TASK BRIEF
The word "style" occurs in some lines of the listing. Copy those lines.

DATASET CONTENT
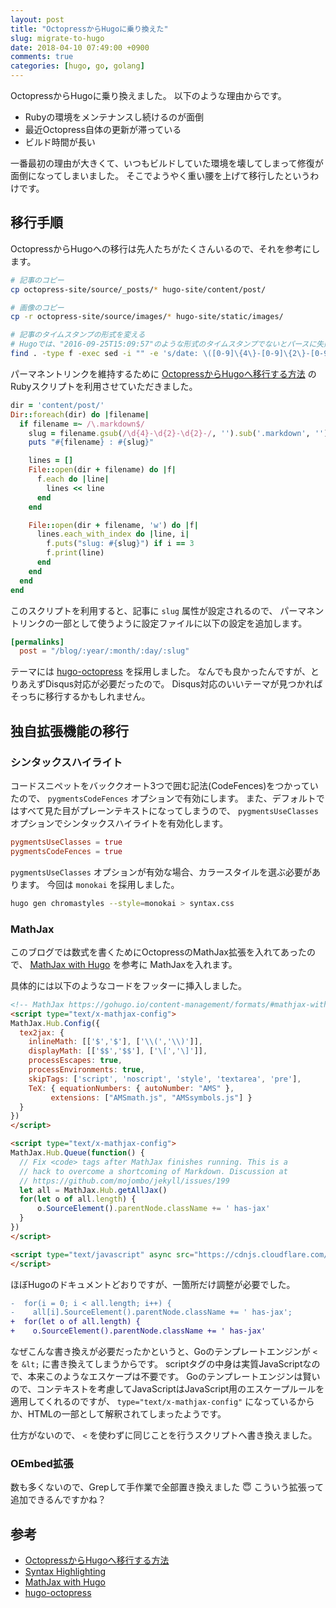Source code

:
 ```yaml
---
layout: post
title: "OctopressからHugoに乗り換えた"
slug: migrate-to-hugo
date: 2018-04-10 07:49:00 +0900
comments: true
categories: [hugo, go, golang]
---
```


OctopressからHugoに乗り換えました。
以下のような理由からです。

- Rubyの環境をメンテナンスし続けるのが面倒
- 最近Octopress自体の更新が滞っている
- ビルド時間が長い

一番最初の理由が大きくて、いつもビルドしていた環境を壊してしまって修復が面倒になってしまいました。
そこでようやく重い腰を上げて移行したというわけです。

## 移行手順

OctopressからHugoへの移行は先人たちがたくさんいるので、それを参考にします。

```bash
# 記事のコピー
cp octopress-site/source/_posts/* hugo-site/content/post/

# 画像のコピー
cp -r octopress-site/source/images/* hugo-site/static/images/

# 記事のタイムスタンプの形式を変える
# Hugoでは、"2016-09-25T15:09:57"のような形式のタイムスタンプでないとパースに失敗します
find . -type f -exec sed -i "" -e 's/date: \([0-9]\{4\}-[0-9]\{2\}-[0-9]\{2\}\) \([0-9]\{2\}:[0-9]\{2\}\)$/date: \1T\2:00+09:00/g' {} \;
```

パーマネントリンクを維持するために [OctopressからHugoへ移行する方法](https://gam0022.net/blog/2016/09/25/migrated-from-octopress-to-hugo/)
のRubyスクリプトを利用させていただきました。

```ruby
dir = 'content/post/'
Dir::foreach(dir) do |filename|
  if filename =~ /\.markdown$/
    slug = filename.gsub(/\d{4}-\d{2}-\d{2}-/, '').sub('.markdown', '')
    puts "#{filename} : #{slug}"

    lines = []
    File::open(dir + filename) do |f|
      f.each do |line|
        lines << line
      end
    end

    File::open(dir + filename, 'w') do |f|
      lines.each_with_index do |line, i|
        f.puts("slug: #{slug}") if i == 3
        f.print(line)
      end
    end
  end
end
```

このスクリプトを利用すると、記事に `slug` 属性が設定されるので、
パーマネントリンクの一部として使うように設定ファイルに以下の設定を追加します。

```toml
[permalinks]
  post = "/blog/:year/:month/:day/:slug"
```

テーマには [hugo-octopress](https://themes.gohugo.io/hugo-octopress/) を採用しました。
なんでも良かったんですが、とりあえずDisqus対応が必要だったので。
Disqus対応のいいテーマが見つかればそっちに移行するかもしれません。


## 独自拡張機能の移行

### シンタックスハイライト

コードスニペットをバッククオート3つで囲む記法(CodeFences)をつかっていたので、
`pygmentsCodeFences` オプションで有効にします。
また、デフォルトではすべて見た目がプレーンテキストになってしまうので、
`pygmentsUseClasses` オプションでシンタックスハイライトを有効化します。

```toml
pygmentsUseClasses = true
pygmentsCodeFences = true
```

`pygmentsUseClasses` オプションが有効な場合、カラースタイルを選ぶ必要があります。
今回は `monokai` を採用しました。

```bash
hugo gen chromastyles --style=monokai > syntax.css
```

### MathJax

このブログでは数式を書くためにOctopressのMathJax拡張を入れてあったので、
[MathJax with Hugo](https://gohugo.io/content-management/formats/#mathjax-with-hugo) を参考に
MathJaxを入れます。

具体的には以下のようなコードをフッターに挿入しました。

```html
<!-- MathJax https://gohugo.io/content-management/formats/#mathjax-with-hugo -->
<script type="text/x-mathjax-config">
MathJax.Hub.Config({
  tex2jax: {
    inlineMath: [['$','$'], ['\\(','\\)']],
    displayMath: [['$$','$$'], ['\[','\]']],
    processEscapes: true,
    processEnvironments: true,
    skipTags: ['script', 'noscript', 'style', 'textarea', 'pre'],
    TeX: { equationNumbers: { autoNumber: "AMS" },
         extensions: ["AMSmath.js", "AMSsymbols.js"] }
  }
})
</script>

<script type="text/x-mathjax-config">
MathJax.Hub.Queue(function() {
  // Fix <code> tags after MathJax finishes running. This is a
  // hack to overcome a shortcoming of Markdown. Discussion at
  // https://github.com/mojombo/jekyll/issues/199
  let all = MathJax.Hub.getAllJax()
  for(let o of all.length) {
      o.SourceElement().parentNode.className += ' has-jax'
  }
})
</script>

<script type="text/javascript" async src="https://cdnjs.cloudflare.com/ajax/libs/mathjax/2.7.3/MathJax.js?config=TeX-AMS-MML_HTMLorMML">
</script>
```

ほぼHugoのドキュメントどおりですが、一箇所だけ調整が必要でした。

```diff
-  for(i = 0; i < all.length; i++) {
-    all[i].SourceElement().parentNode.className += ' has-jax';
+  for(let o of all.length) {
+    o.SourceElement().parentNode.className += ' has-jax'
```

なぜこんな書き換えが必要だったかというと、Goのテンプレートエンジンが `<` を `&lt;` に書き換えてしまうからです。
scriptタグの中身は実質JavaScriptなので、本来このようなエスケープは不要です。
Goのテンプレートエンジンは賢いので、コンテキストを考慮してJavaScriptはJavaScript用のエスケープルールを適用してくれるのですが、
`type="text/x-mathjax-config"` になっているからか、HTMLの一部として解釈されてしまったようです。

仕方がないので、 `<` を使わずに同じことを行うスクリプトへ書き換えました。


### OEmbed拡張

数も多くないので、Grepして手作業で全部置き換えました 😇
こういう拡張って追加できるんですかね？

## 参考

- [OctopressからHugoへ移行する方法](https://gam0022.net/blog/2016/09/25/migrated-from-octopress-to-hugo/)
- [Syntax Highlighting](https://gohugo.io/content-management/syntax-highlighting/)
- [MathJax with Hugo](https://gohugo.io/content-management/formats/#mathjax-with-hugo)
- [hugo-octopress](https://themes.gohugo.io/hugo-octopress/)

---

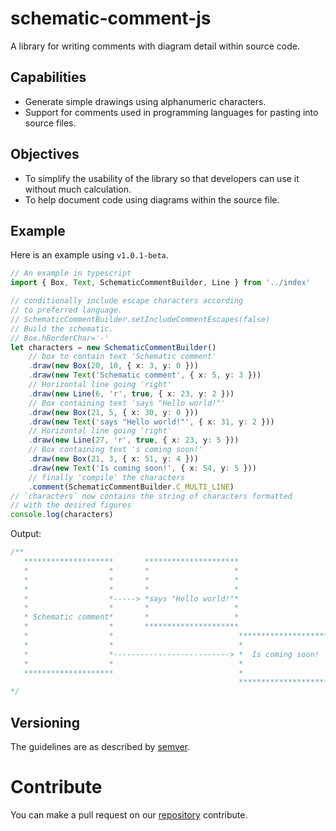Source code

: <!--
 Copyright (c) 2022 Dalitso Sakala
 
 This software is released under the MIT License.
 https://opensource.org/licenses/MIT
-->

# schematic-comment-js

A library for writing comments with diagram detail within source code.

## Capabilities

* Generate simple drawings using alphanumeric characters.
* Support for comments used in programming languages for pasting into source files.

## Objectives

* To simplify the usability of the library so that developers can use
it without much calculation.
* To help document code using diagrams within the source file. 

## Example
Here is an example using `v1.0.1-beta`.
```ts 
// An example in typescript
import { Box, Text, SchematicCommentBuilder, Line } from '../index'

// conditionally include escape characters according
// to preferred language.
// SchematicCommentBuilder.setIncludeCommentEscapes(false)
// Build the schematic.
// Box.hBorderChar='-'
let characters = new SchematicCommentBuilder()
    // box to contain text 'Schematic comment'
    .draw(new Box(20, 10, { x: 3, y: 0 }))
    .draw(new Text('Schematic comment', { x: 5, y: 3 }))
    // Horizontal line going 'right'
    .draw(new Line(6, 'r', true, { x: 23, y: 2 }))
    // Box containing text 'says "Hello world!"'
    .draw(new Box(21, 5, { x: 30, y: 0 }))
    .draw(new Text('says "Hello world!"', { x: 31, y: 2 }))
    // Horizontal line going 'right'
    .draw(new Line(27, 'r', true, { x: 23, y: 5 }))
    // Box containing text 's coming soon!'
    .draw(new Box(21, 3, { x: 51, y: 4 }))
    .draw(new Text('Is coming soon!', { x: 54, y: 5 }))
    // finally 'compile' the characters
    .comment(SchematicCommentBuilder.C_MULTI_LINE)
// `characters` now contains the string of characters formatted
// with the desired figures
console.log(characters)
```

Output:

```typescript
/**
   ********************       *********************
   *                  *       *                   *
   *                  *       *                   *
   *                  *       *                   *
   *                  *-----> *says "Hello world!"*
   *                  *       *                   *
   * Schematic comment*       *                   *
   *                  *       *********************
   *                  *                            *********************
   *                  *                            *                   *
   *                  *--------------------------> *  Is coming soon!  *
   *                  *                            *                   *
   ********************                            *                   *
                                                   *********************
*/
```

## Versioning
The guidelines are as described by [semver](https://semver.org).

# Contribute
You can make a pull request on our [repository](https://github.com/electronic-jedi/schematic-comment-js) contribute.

ANSWER TO THIS TASK
hugo gen chromastyles --style=monokai > syntax.css
    skipTags: ['script', 'noscript', 'style', 'textarea', 'pre'],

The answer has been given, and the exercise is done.